1966 Pontiac GTO “Monkeemobile” “The Monkees” (1966–1968)
“Hey hey, we’re the Monkees!” announced the theme song from the 1960s musical comedy classic. Created as an American challenger to the popularity of Britain’s Beatles, the Monkees TV show was a hit with American teens. The show centered around four bandmates — Davy Jones, Mike Nesmith, Peter Tork and Micky Dolenz — trying to make it big in the music business and craziness ensues with every episode, much to their dismay. The Monkees often cruised around in a highly modified 1966 Pontiac GTO designed by Dean Jeffries. The car features a big engine with blower, three rows of seats, a touring-car style convertible roof, and a parachute out back. With the recent passing of Michael Nesmith, Micky Dolenz is the last surviving member of the Monkees. Nesmith died at his home in California on December 10, 2021.
The Mystery Machine “Scooby Doo, Where Are You?” (1969–1972)

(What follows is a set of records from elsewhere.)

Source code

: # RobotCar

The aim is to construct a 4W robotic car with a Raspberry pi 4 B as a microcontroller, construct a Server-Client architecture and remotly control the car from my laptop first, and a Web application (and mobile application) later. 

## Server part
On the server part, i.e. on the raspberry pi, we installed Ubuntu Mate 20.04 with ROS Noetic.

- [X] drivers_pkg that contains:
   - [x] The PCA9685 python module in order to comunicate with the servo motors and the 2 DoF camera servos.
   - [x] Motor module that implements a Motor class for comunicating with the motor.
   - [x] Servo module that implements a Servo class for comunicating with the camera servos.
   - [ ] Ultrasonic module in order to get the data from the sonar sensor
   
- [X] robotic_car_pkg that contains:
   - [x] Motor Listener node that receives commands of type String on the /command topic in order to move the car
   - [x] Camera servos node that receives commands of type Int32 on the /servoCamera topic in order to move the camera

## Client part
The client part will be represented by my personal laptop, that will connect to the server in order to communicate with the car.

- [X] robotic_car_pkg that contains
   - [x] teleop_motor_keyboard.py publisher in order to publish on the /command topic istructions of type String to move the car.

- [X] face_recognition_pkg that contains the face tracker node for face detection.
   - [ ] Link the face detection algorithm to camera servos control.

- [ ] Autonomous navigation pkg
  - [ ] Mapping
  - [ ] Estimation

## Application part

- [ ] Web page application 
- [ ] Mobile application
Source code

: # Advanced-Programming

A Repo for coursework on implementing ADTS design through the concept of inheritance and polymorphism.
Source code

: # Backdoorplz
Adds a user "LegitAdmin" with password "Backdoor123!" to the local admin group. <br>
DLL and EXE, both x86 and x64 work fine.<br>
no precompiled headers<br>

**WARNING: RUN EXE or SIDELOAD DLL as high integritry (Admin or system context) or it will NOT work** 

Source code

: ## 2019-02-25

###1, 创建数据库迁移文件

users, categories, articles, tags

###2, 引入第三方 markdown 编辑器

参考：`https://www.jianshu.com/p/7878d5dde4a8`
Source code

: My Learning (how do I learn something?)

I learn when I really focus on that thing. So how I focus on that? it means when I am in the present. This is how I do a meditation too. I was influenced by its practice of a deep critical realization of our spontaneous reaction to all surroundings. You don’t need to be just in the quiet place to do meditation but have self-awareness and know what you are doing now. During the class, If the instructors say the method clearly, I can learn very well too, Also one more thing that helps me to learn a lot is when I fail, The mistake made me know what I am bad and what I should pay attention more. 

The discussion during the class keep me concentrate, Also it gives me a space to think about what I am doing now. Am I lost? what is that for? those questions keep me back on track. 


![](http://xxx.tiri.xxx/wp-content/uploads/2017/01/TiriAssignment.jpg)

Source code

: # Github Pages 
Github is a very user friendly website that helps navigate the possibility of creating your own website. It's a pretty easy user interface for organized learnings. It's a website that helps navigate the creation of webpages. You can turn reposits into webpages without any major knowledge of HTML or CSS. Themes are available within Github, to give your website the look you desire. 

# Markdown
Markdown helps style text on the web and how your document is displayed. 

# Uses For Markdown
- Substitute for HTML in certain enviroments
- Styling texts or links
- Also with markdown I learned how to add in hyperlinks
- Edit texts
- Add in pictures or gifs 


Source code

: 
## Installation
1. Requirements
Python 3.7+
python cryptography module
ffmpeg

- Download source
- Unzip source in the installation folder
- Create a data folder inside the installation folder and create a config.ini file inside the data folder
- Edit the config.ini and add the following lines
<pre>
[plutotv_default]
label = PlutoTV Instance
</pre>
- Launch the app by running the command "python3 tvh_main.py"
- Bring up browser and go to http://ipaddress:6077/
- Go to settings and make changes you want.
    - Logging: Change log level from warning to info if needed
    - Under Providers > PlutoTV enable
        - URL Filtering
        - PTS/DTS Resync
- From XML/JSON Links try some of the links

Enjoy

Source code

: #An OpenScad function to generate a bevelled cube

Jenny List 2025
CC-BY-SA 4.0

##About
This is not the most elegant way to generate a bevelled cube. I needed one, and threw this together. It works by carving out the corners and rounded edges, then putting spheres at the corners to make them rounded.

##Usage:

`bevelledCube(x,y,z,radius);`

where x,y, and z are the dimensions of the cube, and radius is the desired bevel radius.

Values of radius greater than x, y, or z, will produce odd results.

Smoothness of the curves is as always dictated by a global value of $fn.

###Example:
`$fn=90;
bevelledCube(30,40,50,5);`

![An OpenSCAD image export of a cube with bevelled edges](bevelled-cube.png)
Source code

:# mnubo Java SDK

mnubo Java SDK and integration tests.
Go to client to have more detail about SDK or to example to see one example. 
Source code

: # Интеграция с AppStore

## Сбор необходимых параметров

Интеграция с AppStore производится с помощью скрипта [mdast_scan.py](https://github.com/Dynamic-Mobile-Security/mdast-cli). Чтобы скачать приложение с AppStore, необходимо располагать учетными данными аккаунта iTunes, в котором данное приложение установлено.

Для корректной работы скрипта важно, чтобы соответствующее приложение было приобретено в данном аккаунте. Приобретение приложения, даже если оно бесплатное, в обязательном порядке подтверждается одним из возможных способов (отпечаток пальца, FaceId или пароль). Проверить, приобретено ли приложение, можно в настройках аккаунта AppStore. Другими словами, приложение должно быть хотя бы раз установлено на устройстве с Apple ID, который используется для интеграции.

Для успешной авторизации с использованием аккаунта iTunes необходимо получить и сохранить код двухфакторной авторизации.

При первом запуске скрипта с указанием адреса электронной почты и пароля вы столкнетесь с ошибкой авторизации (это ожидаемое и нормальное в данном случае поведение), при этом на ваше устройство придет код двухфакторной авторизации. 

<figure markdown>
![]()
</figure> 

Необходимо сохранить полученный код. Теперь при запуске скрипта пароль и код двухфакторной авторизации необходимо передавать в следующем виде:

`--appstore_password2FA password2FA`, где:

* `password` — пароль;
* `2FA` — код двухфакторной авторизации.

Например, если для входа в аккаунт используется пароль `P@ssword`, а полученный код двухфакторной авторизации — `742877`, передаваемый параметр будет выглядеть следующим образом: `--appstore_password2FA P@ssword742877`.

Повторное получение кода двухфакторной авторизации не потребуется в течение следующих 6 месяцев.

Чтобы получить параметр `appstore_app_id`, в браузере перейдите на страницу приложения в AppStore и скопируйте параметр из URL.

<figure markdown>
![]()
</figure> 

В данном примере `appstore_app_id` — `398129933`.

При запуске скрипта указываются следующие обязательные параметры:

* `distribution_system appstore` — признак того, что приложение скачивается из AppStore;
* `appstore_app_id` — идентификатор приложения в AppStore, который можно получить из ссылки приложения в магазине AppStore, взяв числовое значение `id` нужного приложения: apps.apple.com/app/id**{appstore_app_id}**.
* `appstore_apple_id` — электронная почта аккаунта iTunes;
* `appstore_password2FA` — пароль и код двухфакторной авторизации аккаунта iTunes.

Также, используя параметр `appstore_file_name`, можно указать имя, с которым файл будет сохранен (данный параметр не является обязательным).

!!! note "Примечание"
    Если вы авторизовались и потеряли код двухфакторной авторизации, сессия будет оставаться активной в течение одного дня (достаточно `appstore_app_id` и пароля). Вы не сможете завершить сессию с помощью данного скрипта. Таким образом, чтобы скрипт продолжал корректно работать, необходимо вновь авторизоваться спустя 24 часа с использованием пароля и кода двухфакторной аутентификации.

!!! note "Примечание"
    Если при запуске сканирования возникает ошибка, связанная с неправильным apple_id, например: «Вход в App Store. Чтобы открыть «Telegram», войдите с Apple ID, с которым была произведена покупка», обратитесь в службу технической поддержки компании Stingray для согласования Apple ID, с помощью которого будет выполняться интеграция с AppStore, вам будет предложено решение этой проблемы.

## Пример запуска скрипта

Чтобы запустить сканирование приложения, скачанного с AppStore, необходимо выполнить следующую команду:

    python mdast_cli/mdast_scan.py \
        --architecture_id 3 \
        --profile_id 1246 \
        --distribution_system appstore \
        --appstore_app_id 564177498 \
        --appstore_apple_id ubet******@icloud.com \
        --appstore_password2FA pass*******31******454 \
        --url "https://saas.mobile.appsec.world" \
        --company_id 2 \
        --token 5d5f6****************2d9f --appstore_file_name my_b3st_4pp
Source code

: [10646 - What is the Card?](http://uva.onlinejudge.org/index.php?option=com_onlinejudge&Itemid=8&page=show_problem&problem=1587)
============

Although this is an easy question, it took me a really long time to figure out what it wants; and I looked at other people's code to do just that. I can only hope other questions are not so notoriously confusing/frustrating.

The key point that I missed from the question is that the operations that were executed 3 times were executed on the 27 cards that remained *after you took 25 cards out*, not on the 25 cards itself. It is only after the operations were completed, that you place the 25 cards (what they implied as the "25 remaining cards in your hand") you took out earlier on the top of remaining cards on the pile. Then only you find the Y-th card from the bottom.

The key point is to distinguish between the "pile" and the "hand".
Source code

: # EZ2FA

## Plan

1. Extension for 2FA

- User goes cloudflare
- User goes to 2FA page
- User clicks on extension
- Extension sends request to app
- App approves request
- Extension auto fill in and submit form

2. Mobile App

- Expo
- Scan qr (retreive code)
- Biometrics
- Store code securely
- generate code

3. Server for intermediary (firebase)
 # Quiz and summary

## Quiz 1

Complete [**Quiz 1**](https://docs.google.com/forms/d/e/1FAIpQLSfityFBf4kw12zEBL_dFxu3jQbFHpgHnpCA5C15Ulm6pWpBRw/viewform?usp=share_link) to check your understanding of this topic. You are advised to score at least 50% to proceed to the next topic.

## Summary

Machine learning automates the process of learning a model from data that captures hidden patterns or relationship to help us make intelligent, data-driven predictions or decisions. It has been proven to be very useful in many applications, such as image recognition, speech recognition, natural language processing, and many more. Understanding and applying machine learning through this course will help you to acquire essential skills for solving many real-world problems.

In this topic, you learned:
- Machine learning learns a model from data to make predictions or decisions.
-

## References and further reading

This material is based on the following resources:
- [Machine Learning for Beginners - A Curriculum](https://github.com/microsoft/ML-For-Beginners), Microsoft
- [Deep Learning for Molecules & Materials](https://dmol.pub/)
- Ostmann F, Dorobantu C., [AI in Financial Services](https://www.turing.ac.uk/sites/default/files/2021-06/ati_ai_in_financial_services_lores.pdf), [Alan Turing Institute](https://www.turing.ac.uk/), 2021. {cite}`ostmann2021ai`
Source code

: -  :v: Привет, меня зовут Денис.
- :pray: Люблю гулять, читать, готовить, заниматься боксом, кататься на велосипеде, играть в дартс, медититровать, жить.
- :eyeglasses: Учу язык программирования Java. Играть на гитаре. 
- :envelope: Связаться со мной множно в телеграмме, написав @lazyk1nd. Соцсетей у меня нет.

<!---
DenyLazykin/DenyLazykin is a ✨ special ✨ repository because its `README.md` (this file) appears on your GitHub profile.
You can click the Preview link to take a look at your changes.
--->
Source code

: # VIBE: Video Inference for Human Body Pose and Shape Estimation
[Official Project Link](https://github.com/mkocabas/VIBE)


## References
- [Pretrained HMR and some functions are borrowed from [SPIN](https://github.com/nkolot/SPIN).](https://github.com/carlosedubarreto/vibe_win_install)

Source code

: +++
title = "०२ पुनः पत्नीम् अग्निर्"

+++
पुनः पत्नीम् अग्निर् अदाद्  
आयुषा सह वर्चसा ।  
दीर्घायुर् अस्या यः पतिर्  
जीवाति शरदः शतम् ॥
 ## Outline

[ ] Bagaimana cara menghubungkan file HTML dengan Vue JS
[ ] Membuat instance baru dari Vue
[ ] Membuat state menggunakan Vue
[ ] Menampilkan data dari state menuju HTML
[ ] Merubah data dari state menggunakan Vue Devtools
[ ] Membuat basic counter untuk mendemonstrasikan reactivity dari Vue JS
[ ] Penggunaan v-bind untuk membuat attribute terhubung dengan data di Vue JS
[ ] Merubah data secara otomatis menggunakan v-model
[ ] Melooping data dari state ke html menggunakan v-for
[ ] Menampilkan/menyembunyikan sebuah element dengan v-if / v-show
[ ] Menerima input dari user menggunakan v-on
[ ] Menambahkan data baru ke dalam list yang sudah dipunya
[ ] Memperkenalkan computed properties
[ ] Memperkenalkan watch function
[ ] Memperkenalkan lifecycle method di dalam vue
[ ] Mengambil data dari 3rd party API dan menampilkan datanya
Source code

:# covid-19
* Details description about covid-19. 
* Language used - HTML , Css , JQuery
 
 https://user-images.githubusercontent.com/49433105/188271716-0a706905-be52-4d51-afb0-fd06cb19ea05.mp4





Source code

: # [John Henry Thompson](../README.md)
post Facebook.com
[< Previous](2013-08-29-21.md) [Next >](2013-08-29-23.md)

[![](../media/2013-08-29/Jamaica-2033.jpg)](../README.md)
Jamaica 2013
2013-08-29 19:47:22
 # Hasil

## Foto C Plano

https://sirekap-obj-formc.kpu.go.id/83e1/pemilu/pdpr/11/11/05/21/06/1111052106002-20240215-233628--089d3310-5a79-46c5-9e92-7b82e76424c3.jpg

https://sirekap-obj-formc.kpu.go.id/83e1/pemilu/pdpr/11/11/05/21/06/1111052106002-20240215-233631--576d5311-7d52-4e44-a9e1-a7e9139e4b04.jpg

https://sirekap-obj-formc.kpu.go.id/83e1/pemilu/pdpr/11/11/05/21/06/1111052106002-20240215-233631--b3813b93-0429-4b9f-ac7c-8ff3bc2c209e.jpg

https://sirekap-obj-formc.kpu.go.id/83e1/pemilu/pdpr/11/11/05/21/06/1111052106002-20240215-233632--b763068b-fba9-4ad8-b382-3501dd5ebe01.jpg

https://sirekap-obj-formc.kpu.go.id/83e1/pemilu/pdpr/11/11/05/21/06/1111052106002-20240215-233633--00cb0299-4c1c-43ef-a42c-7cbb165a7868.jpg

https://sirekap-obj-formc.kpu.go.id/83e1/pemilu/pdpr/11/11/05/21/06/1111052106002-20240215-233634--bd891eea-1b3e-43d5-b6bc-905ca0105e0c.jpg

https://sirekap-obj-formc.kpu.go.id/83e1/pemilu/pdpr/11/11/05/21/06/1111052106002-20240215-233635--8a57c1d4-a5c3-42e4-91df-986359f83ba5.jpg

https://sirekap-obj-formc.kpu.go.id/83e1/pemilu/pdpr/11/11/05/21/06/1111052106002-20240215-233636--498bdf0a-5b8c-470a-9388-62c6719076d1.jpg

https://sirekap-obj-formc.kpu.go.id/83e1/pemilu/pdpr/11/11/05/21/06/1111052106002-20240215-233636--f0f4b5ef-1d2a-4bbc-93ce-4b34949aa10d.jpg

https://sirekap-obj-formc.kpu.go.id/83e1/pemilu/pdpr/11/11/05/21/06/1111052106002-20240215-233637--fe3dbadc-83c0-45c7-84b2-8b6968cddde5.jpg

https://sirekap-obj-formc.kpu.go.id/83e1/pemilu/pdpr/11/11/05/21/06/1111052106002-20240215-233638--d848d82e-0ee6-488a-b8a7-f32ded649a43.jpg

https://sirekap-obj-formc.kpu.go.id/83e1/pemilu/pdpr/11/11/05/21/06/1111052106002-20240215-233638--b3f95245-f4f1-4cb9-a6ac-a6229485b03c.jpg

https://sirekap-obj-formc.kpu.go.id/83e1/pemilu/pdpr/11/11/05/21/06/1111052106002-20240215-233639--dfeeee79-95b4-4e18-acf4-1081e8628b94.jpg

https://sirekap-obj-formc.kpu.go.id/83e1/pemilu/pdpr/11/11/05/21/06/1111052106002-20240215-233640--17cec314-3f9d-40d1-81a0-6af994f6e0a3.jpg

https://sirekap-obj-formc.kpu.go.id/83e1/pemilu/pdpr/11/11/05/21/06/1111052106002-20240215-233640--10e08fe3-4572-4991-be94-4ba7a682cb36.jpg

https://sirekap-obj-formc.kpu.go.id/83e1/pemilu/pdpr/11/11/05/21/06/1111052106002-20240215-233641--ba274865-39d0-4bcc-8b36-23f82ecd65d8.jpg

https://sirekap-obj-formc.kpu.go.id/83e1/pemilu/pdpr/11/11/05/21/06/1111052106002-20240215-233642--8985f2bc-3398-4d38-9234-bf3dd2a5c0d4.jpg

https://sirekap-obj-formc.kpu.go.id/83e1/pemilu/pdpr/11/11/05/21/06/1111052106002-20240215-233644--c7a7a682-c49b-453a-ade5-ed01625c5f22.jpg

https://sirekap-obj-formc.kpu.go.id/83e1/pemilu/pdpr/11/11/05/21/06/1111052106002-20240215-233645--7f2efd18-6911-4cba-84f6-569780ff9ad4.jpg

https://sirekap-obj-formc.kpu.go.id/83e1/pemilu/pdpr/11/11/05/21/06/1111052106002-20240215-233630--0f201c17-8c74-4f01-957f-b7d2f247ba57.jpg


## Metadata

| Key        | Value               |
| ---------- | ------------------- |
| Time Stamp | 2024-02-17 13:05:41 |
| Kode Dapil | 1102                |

One of the great animated cartoons of the 1970s, “Scooby Doo, Where Are You?” ran for three years spanning the late Sixties to early Seventies. Each week the gang of Freddy Jones (“Let’s split up gang!”), Velma Dinkley (“Jinkies!”), the irrepressible Scooby Doo (“Ruh Roh!”), Shaggy Rogers (“Zoinks!”) and Daphne Blake (“Jeepers!”) got into some crazy high jinks that always ended up being a mystery of some sort. The gang traveled around in The Mystery Machine — a nondescript brand of van painted in some groovy 1970s colors replete with flower power. The plots always ended with the unmasking of some ghoulish creature masquerading around to scare off various folks intent on discovering a dark secret (often involving ill-gotten gains). The gang always came through to solve the mystery, but the real stars of the show were The Mystery Machine and Casey Kasem, well-known DJ of the popular Seventies-era “America’s Top 40” radio show and voice of Shaggy Rogers.
1957 Ford Thunderbird “Vega$” (1978–1981)
Another detective show of the late Seventies, “Vega$” starred Robert Urich as Dan Tanna, a Sin City PI who cruises the strip in his red 1957 Ford Thunderbird convertible. Tanna’s clients included casino owners, friends, families, private business associates and other characters trying to eke out a life in the Nevada desert oasis of neon and grit. The stubby red 1957 T-Bird is unmistakably Dan Tanna thanks to the vanity license plates, and Urich is often seen running and jumping into the vehicle after some “Aha!” moment that propels the plot forward. The car became such a part of the show’s identity that British toy manufacturer Corgi made a diecast reproduction of the car complete with a plastic figurine of Urich as Dan Tanna behind the wheel.